(DATA RECORDS begins)
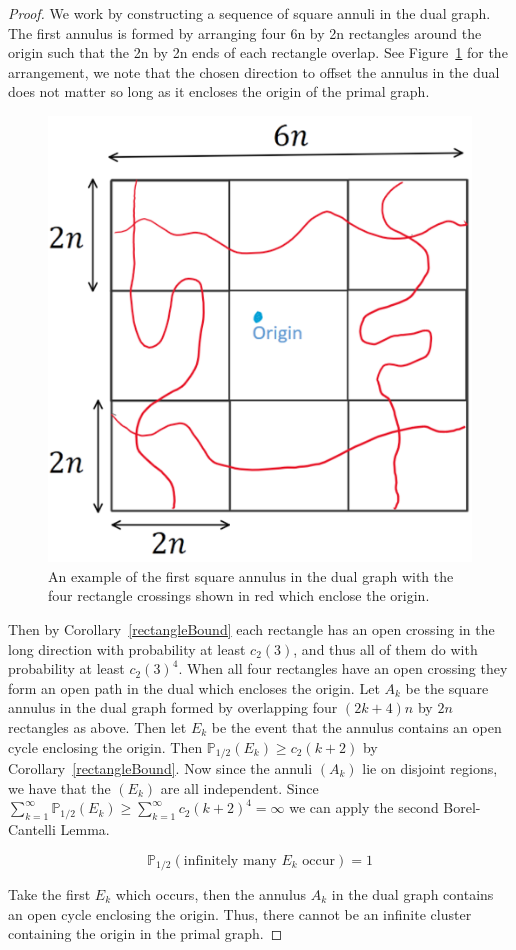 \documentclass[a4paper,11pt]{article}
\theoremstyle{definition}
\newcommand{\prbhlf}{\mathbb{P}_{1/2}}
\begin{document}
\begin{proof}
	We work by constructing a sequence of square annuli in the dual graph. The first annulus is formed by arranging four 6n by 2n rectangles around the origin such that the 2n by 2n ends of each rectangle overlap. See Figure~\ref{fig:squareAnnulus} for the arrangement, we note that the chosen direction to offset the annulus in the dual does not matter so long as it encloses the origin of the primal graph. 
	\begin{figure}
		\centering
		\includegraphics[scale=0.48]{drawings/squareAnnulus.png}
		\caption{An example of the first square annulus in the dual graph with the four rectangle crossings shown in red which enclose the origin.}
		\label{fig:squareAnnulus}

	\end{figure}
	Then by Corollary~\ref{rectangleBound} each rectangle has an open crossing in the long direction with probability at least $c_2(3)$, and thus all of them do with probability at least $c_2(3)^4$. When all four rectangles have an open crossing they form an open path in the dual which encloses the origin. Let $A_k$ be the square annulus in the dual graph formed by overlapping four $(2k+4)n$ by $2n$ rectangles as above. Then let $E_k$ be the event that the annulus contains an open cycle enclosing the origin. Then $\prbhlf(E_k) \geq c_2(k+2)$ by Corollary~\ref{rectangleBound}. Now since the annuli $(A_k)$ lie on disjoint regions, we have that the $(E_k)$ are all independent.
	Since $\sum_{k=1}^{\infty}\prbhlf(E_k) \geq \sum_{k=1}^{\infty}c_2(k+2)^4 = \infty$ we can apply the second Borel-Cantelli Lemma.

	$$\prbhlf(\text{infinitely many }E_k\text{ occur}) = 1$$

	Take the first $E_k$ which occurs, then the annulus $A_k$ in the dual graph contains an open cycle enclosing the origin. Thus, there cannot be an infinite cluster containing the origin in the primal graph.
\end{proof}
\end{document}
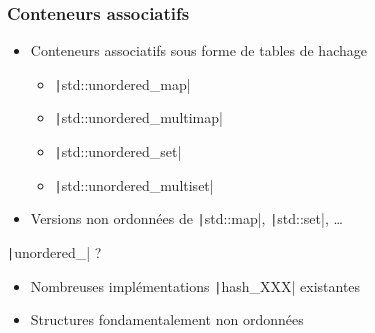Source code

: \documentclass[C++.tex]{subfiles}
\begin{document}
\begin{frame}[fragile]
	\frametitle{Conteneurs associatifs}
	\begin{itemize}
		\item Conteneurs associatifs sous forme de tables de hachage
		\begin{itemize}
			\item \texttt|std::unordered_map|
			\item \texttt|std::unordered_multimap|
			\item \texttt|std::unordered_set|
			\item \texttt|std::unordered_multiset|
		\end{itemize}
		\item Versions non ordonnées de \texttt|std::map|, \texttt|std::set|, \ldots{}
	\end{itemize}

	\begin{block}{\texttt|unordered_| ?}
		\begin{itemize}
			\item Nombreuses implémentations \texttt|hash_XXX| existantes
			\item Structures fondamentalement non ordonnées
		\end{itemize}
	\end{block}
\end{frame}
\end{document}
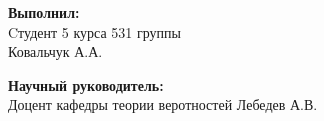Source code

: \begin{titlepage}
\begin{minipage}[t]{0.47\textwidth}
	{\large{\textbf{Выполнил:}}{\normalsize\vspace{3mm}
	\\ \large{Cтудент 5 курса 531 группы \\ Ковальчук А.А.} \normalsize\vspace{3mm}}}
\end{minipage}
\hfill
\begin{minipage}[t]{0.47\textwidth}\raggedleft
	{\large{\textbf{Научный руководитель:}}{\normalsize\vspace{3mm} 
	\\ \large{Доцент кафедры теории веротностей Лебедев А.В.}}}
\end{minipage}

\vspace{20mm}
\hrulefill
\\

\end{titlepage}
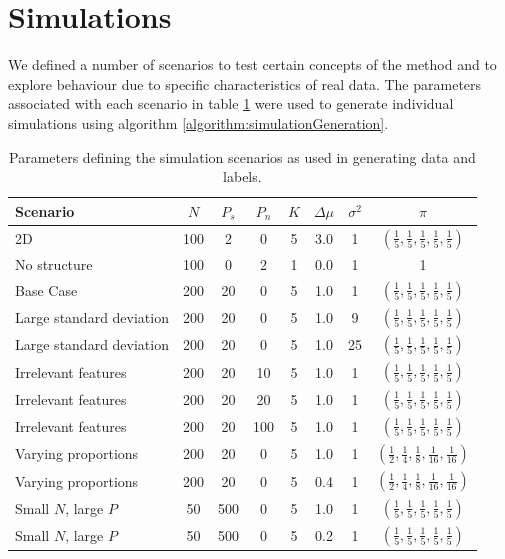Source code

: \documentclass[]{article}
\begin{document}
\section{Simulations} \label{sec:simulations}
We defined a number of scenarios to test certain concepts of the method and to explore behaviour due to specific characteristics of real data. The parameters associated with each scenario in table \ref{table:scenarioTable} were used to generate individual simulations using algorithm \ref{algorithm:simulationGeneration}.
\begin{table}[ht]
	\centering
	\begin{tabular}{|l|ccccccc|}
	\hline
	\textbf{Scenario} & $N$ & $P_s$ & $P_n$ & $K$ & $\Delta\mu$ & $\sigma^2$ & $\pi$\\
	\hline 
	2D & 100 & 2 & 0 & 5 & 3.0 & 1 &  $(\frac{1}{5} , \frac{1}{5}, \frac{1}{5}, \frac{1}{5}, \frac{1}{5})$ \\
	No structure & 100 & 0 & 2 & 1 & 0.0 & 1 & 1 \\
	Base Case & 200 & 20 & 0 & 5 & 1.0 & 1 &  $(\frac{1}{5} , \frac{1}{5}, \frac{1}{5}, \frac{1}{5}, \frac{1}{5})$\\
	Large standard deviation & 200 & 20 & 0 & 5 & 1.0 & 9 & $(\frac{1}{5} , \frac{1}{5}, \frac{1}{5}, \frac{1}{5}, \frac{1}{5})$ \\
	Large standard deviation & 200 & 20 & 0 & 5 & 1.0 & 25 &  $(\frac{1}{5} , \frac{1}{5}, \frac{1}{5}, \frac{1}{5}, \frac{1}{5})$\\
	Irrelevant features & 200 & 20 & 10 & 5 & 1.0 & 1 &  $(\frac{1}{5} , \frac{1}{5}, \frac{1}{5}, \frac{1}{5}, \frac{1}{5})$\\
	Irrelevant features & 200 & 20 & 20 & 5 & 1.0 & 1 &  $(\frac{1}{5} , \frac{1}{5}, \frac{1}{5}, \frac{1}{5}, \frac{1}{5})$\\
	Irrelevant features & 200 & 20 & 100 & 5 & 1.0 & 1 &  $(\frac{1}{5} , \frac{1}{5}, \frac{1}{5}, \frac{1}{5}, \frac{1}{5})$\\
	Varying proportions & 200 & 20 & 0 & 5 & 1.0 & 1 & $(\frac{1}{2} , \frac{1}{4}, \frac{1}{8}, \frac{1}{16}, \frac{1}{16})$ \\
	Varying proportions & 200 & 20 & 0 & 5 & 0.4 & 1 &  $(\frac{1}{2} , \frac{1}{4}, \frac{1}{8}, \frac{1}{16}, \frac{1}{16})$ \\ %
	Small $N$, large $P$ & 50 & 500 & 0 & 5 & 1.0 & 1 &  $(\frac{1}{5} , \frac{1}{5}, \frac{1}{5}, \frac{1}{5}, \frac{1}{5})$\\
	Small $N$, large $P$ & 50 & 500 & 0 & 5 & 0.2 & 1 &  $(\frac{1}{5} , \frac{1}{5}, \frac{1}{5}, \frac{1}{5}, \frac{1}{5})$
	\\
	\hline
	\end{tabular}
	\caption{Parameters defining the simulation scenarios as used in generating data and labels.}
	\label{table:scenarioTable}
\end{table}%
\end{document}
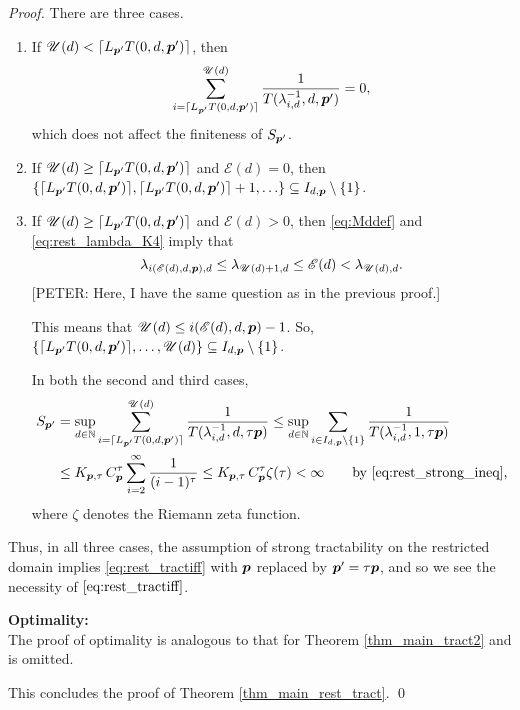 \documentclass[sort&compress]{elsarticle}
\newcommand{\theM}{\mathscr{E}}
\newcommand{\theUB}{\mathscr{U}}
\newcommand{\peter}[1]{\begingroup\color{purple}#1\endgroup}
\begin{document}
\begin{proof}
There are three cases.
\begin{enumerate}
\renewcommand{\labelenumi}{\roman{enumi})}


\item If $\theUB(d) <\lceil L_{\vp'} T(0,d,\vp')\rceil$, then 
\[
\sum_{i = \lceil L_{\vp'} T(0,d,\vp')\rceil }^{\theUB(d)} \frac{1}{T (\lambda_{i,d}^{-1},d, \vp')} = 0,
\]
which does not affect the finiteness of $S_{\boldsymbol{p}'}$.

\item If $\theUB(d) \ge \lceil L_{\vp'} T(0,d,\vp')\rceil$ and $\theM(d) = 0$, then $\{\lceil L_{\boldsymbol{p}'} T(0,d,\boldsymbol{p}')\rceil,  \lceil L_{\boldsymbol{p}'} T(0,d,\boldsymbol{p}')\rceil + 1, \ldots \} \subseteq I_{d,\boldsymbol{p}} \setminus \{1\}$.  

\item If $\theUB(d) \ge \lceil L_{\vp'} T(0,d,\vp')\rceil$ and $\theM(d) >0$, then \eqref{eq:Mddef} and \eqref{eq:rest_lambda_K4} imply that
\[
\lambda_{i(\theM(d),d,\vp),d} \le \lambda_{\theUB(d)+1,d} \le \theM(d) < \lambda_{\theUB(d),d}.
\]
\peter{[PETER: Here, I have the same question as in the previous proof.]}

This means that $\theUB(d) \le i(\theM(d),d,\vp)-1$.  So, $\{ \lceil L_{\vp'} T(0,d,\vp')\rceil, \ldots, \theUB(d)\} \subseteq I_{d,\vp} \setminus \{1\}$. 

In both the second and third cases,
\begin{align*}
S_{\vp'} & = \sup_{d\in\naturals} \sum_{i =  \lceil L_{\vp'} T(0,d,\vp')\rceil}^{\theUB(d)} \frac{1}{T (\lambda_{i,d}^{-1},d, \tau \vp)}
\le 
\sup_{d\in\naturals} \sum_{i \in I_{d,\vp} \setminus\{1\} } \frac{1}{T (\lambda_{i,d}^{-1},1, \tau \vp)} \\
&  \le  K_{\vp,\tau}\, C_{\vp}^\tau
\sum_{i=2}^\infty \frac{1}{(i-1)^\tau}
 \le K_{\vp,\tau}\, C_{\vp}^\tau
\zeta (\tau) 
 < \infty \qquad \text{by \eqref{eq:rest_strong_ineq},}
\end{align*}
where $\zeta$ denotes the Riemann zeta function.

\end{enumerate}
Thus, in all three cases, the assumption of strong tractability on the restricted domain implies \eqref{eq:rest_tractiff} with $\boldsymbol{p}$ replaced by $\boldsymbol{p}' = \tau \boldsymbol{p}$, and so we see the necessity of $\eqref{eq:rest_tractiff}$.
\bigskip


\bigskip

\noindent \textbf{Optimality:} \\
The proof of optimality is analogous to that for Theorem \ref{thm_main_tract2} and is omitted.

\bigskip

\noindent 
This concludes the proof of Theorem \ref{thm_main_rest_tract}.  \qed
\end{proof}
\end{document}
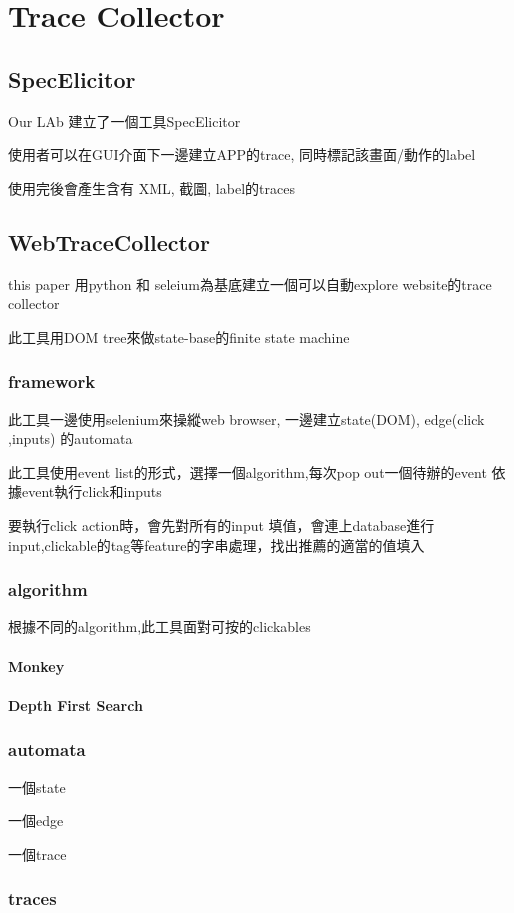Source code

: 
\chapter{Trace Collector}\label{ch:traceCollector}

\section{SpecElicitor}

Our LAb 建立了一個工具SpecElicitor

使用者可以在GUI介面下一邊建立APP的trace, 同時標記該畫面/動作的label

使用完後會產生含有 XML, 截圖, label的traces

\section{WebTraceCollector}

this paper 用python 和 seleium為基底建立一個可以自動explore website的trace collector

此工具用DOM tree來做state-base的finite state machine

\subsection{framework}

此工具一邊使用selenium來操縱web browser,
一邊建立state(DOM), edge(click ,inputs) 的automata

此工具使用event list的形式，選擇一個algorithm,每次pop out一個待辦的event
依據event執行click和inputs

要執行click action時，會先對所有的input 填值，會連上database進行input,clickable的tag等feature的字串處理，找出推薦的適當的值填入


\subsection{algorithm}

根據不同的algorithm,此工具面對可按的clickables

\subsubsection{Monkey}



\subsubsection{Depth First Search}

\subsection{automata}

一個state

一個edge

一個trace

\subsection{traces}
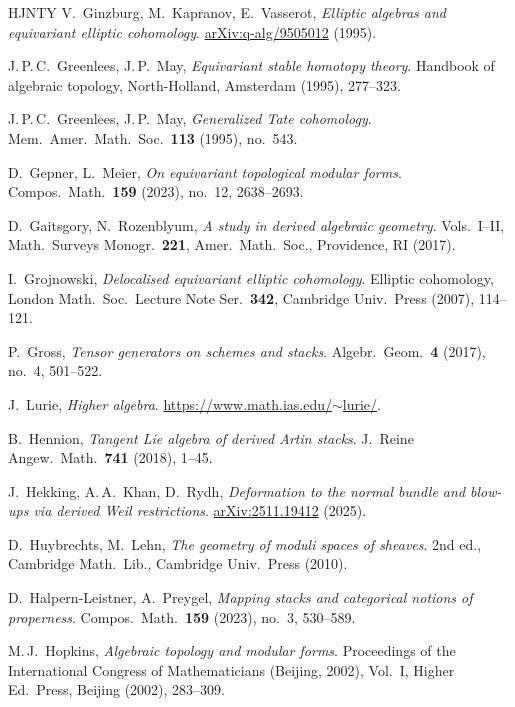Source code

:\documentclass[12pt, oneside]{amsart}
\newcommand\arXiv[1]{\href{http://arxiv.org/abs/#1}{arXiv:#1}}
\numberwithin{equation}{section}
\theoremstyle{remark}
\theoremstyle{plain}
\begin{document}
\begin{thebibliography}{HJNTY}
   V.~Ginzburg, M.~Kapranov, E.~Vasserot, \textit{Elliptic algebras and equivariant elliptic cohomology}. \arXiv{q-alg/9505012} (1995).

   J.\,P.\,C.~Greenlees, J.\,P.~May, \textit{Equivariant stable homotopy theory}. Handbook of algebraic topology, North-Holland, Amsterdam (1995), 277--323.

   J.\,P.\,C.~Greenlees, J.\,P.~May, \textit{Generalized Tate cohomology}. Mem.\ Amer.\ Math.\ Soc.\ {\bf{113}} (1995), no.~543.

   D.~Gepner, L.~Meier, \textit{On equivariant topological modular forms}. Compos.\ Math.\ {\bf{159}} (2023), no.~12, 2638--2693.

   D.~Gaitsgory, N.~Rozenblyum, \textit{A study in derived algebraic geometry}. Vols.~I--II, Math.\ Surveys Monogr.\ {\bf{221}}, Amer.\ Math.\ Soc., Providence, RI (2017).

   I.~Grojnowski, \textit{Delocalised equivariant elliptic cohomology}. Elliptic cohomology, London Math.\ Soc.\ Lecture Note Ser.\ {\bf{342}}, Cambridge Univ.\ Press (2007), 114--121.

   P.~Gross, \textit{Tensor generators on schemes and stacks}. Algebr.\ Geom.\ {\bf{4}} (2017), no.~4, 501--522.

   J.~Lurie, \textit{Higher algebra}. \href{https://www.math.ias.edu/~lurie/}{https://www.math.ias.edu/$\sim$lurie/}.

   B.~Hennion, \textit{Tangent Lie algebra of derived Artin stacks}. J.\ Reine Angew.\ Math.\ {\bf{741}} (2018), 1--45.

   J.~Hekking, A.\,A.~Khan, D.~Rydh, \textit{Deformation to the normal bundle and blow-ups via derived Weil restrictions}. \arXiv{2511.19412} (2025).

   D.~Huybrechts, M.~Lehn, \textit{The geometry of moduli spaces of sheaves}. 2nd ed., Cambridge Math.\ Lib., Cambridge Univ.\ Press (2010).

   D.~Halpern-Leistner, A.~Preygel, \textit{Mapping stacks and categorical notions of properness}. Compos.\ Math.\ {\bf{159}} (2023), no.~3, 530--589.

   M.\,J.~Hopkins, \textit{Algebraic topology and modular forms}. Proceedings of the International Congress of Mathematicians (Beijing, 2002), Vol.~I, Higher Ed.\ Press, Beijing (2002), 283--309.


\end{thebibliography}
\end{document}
(DATA RECORDS ends)
WHAT YOU NEED TO DO - From the records above, show each line that contains the word "eqref".

COMPLETED TASK -
\item If $\theUB(d) \ge \lceil L_{\vp'} T(0,d,\vp')\rceil$ and $\theM(d) >0$, then \eqref{eq:Mddef} and \eqref{eq:rest_lambda_K4} imply that
 < \infty \qquad \text{by \eqref{eq:rest_strong_ineq},}
Thus, in all three cases, the assumption of strong tractability on the restricted domain implies \eqref{eq:rest_tractiff} with $\boldsymbol{p}$ replaced by $\boldsymbol{p}' = \tau \boldsymbol{p}$, and so we see the necessity of $\eqref{eq:rest_tractiff}$.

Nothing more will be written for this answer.